After experimenting with its prototype in California for several years, Cool Planet has just broken the ground for a full sized refinery in Louisiana. When I say ‘full-sized’, I mean a plant of perhaps a hundredth or less of the output of a conventional oil refinery. 200 million litres a year is the target production starting late in 2014. What will also come out is a huge amount of residual biochar, dwarfing the current world production of this valuable soil enhancer.

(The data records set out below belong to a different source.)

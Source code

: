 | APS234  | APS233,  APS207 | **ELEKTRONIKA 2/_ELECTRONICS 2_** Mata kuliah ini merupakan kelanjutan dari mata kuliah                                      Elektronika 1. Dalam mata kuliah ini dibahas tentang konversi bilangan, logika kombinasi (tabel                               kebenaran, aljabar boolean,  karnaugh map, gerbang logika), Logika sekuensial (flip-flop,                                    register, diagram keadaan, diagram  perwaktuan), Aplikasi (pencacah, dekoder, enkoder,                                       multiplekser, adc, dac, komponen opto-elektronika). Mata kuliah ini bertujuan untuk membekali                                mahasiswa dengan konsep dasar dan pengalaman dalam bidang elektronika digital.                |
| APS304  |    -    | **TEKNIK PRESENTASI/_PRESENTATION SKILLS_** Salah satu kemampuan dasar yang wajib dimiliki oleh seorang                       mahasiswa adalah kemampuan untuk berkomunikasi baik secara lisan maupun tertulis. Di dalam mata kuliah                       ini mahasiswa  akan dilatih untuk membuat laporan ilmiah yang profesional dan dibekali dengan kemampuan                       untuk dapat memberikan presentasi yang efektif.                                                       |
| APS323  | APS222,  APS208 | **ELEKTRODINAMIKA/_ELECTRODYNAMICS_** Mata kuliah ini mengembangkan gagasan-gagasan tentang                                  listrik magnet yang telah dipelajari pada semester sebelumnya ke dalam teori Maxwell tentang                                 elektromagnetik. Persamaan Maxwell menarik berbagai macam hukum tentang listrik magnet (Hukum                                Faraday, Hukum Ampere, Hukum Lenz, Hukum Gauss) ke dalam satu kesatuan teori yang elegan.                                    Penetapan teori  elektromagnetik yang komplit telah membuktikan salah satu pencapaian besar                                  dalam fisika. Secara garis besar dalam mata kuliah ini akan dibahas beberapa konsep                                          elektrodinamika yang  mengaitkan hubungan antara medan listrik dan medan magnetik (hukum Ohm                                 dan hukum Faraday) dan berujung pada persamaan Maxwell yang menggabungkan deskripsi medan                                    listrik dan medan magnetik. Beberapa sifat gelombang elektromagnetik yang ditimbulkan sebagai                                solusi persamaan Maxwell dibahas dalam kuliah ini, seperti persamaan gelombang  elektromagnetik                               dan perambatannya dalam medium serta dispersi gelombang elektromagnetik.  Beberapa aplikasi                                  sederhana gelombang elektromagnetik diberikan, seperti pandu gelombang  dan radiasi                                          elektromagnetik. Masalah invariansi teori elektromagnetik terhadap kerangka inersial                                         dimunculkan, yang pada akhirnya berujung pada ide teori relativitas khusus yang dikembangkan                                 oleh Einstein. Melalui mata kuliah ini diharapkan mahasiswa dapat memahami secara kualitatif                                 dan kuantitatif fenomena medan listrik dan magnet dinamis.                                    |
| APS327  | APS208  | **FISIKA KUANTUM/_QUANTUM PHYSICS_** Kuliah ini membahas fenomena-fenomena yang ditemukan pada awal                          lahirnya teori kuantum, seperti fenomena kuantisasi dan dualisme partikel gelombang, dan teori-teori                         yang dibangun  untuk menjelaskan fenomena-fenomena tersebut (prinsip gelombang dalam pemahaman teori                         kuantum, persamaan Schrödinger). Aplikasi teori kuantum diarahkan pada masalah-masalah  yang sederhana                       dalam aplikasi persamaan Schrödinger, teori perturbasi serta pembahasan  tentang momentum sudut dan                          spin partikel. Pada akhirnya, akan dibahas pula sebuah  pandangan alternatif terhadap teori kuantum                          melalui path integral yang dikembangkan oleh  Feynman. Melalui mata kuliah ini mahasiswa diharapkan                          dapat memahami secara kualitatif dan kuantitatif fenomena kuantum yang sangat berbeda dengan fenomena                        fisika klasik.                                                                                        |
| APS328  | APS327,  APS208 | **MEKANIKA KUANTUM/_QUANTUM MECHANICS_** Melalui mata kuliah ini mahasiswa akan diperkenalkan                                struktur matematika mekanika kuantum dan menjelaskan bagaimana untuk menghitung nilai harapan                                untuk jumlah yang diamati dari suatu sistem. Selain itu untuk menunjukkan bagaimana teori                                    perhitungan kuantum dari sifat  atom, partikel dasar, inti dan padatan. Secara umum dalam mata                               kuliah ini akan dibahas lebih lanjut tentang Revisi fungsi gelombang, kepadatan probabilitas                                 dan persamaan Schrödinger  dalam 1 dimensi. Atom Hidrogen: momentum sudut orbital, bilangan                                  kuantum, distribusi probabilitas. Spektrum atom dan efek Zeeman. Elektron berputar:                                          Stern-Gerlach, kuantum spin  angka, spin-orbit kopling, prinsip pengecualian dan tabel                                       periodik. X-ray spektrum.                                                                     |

Not unexpectedly, the company is trying to get rapid endorsement of the value of biochar in improving agricultural yields. (Earlier articles on this website talk enthusiastically about the potential usefulness of biochar, and another chapter of my 2008 book also lauds its importance, perhaps a little too uncritically).

All companies trying to convert biomass into useful oils bandy figures around about the low cost of cellulosic-based oils. Most have been absurdly optimistic. Nevertheless Cool Planet doesn’t hesitate to join in, offering estimates as low as 20p a litre, or about a third of current petrol prices excluding UK tax. Its biomass sources, initially intended to be trees from Colorado that have been destroyed by beetle infestations, are cheap but the crucial reason for its lower cost than first generation cellulose fuels is probably the relative simplicity of the refinery.

The value of the biochar – trading at up to £4 a kilo in small quantities on UK websites - will help improve the economics of the process, perhaps by a large amount. In some interviews, company executives seem more taken by the value of the char than they are of the oils. They also proudly boast of the carbon negative fuels that their refineries will produce; biochar lasts for hundreds of years in soil, this storing carbon that would otherwise have rotted into CO2 or methane.

Cool Planet envisages hundreds of small refineries around the US, gobbling up local biomass surpluses, whether of dead trees or otherwise useless agricultural wastes. The capital costs of the first Louisana refinery are around 25p per litre of annual output. Executives talk of cutting this in half within a few years. These are really impressive numbers, if true. Other investors in places like Malaysia are licencing the rights to the intellectual property in order to build their own refineries.

Is this all another fantasy, like so much of the renewable fuels experiment has proved to be? Of course I don’t know but something about this company looks profoundly convincing. Investors include Google, BP, the forward looking US electricity company NRG, GE and several other sceptical corporations. The team is strong and the detailed and meticulous research behind its refineries seems robust. The four key patents, although extremely widely drawn, have a simple plausibility about them. I think this will work.